[Records from a data source]

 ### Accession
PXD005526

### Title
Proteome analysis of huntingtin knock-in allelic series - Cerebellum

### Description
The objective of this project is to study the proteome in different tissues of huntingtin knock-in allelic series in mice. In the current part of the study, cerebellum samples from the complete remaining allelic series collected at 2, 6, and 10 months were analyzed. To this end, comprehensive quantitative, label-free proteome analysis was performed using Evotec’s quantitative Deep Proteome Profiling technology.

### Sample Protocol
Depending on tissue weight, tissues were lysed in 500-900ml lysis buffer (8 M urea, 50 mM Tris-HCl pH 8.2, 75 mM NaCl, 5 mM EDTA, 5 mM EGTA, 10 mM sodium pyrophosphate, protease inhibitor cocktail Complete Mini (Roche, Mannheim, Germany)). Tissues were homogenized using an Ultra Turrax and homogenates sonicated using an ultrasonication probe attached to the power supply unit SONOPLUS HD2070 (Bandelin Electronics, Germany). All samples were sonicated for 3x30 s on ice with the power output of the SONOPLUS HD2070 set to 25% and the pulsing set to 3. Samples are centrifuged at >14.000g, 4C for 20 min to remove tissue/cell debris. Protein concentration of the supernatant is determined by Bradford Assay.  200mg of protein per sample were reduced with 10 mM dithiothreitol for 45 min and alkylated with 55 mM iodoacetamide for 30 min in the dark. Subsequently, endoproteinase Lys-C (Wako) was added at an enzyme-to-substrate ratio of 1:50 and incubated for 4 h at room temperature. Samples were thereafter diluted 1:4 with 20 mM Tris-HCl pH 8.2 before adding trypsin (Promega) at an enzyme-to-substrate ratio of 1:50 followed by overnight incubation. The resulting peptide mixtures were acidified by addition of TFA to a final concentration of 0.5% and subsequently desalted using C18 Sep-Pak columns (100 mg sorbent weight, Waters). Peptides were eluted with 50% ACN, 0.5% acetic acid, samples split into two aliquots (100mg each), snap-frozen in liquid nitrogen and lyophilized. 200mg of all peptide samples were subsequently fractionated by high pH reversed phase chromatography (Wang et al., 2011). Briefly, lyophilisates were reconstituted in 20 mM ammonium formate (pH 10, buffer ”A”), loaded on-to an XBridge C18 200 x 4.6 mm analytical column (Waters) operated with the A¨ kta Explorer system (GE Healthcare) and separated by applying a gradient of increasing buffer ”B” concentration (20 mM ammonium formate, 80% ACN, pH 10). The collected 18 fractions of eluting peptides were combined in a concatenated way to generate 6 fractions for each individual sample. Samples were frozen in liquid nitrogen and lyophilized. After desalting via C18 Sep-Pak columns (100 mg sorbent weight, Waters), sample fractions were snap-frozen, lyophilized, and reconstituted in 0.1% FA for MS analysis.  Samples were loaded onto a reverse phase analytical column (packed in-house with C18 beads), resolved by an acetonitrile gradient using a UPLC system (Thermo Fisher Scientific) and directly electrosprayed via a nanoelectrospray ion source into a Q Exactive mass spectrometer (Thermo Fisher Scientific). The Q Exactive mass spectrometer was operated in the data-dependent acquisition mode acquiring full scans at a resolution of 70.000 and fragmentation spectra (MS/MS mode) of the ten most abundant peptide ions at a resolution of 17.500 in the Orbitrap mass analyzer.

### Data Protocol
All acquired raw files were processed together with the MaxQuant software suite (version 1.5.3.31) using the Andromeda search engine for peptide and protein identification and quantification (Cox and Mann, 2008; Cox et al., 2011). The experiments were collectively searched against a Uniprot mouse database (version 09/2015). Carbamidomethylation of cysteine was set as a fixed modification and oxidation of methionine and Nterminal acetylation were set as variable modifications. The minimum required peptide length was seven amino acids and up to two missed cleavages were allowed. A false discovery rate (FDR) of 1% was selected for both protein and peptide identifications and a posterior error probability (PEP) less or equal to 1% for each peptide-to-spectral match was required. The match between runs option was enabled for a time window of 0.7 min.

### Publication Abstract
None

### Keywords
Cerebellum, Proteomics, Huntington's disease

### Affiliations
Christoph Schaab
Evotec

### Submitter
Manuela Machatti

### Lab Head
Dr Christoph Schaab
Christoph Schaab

__What the exercise asks__:
Once you reach the line that contains "### Affiliations", print it and every line after it exactly as written, stopping at the last line of the records and adding nothing.

__Answer to this exercise__:
### Affiliations
Christoph Schaab
Evotec

### Submitter
Manuela Machatti

### Lab Head
Dr Christoph Schaab
Christoph Schaab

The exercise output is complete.